MATERIAL PROVIDED:
_ _ _ _
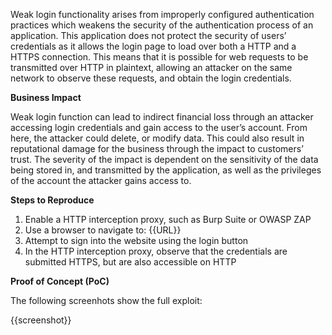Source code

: Weak login functionality arises from improperly configured authentication practices which weakens the security of the authentication process of an application. This application does not protect the security of users’ credentials as it allows the login page to load over both a HTTP and a HTTPS connection. This means that it is possible for web requests to be transmitted over HTTP in plaintext, allowing an attacker on the same network to observe these requests, and obtain the login credentials.

**Business Impact**

Weak login function can lead to indirect financial loss through an attacker accessing login credentials and gain access to the user’s account. From here, the attacker could delete, or modify data. This could also result in reputational damage for the business through the impact to customers’ trust. The severity of the impact is dependent on the sensitivity of the data being stored in, and transmitted by the application, as well as the privileges of the account the attacker gains access to.

**Steps to Reproduce**

1. Enable a HTTP interception proxy, such as Burp Suite or OWASP ZAP
1. Use a browser to navigate to: {{URL}}
1. Attempt to sign into the website using the login button
1. In the HTTP interception proxy, observe that the credentials are submitted HTTPS, but are also accessible on HTTP

**Proof of Concept (PoC)**

The following screenhots show the full exploit:

{{screenshot}}
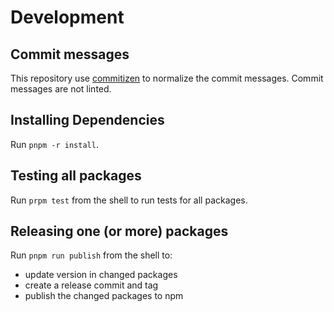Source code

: # Development

## Commit messages

This repository use [commitizen](https://github.com/commitizen/cz-cli) to normalize the commit messages.
Commit messages are not linted.

## Installing Dependencies

Run `pnpm -r install`.

## Testing all packages

Run `prpm test` from the shell to run tests for all packages.

## Releasing one (or more) packages

Run `pnpm run publish` from the shell to:

- update version in changed packages
- create a release commit and tag
- publish the changed packages to npm
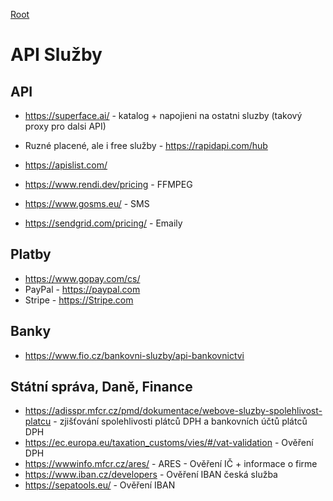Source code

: [Root](../README.md)

# API Služby

## API 
- https://superface.ai/ - katalog + napojieni na ostatni sluzby (takový proxy pro dalsi API)
- Ruzné placené, ale i free služby - https://rapidapi.com/hub
- https://apislist.com/
- https://www.rendi.dev/pricing - FFMPEG

- https://www.gosms.eu/ - SMS
- https://sendgrid.com/pricing/ - Emaily

## Platby
- https://www.gopay.com/cs/
- PayPal - https://paypal.com
- Stripe - https://Stripe.com

## Banky
- https://www.fio.cz/bankovni-sluzby/api-bankovnictvi

## Státní správa, Daně, Finance
- https://adisspr.mfcr.cz/pmd/dokumentace/webove-sluzby-spolehlivost-platcu - zjišťování spolehlivosti plátců DPH a bankovních účtů plátců DPH 
- https://ec.europa.eu/taxation_customs/vies/#/vat-validation - Ověření DPH
- https://wwwinfo.mfcr.cz/ares/ - ARES - Ověření IČ + informace o firme
- https://www.iban.cz/developers - Ověření IBAN česká služba
- https://sepatools.eu/ - Ověření IBAN
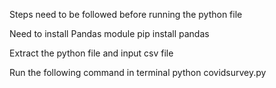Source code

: Steps need to be followed before running the python file

Need to install Pandas module 
pip install pandas

Extract the python file and input csv file

Run the following command in terminal
python covidsurvey.py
_ _ _ _
AIM OF THE TASK:
Please give an exact copy of the lines above, beginning with the line containing "- https://www.gosms.eu/ - SMS" and running through the line containing "- https://www.iban.cz/developers - Ověření", and of no other lines.

REPLY TO THE EXERCISE:
- https://www.gosms.eu/ - SMS
- https://sendgrid.com/pricing/ - Emaily

## Platby
- https://www.gopay.com/cs/
- PayPal - https://paypal.com
- Stripe - https://Stripe.com

## Banky
- https://www.fio.cz/bankovni-sluzby/api-bankovnictvi

## Státní správa, Daně, Finance
- https://adisspr.mfcr.cz/pmd/dokumentace/webove-sluzby-spolehlivost-platcu - zjišťování spolehlivosti plátců DPH a bankovních účtů plátců DPH 
- https://ec.europa.eu/taxation_customs/vies/#/vat-validation - Ověření DPH
- https://wwwinfo.mfcr.cz/ares/ - ARES - Ověření IČ + informace o firme
- https://www.iban.cz/developers - Ověření IBAN česká služba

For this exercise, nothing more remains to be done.